Problem details
Among the lines of the records below, count those with the word "completion". Reply with that number alone.

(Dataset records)
────────────────────

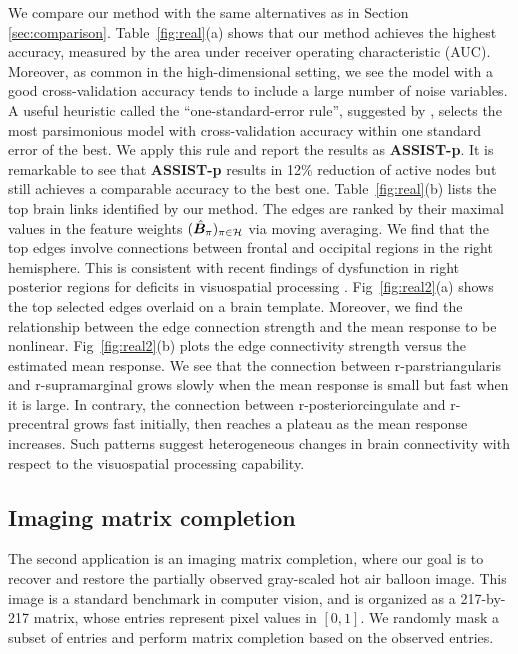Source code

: \documentclass[aos]{imsart}
\theoremstyle{definition}
\begin{document}
We compare our method with the same alternatives as in Section \ref{sec:comparison}. Table~\ref{fig:real}(a) shows that our method achieves the highest accuracy, measured by the area under receiver operating characteristic (AUC). Moreover, as common in the high-dimensional setting, we see the model with a good cross-validation accuracy tends to include a large number of noise variables. A useful heuristic called the ``one-standard-error rule'', suggested by \cite{hastie2015statistical}, selects the most parsimonious model with cross-validation accuracy within one standard error of the best. We apply this rule and report the results as {\bf \footnotesize ASSIST-p}. It is remarkable to see that {\bf \footnotesize ASSIST-p} results in 12\% reduction of active nodes but still achieves a comparable accuracy to the best one. Table~\ref{fig:real}(b) lists the top brain links identified by our method. The edges are ranked by their maximal values in the feature weights $(\hat {\bm B}_\pi)_{\pi \in \mathcal{H}}$ via moving averaging. We find that the top edges involve connections between frontal and occipital regions in the right hemisphere. This is consistent with recent findings of dysfunction in right posterior regions for deficits in visuospatial processing \cite{wang2019common}. Fig~\ref{fig:real2}(a) shows the top selected edges overlaid on a brain template. Moreover, we find the relationship between the edge connection strength and the mean response to be nonlinear. Fig~\ref{fig:real2}(b) plots the edge connectivity strength versus the estimated mean response. We see that the connection between r-parstriangularis and r-supramarginal grows slowly when the mean response is small but fast when it is large. In contrary, the connection between r-posteriorcingulate and r-precentral  grows fast initially, then reaches a plateau as the mean response increases. Such patterns suggest heterogeneous changes in brain connectivity with respect to the visuospatial processing capability. 



\subsection{Imaging matrix completion}
\label{sec:completion}

The second application is an imaging matrix completion, where our goal is to recover and restore the partially observed gray-scaled hot air balloon image. This image is a standard benchmark in computer vision, and is organized as a 217-by-217 matrix, whose entries represent pixel values in $[0,1]$. We randomly mask a subset of entries and perform matrix completion based on the observed entries. 
\end{document}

────────────────────

Result
3